**TO DO:** Only the lines from the start of the entries through the line with "- I, a traveler, want" are wanted; please output them exactly.

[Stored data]
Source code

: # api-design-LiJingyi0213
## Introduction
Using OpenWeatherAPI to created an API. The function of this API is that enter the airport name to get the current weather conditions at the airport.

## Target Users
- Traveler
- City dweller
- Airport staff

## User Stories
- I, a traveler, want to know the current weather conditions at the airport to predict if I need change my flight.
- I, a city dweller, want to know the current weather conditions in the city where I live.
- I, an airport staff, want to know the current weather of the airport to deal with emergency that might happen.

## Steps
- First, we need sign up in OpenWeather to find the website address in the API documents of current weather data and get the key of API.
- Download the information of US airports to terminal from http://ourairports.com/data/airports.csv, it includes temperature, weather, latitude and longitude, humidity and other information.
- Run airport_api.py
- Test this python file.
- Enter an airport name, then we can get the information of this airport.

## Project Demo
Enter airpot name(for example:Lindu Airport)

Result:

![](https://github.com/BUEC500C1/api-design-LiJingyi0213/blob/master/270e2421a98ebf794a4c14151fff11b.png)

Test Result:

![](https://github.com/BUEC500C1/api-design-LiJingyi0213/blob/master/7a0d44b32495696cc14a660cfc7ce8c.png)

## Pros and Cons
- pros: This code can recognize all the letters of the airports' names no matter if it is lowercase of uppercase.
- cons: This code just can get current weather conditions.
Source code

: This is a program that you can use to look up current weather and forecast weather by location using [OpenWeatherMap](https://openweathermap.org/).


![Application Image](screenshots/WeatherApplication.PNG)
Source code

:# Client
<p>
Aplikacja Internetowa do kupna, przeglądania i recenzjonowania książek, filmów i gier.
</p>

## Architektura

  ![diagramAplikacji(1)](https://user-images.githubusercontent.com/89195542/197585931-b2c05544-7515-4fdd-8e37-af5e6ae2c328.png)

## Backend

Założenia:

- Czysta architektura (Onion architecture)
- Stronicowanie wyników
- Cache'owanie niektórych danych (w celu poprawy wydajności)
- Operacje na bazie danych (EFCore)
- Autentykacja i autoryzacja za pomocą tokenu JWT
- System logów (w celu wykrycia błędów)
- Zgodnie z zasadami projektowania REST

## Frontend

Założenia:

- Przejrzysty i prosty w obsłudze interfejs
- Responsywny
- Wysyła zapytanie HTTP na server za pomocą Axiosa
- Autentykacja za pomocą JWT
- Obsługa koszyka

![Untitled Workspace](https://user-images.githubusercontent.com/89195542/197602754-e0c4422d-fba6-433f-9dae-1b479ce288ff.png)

**OUTPUT BELOW:**
Source code

: # api-design-LiJingyi0213
## Introduction
Using OpenWeatherAPI to created an API. The function of this API is that enter the airport name to get the current weather conditions at the airport.

## Target Users
- Traveler
- City dweller
- Airport staff

## User Stories
- I, a traveler, want to know the current weather conditions at the airport to predict if I need change my flight.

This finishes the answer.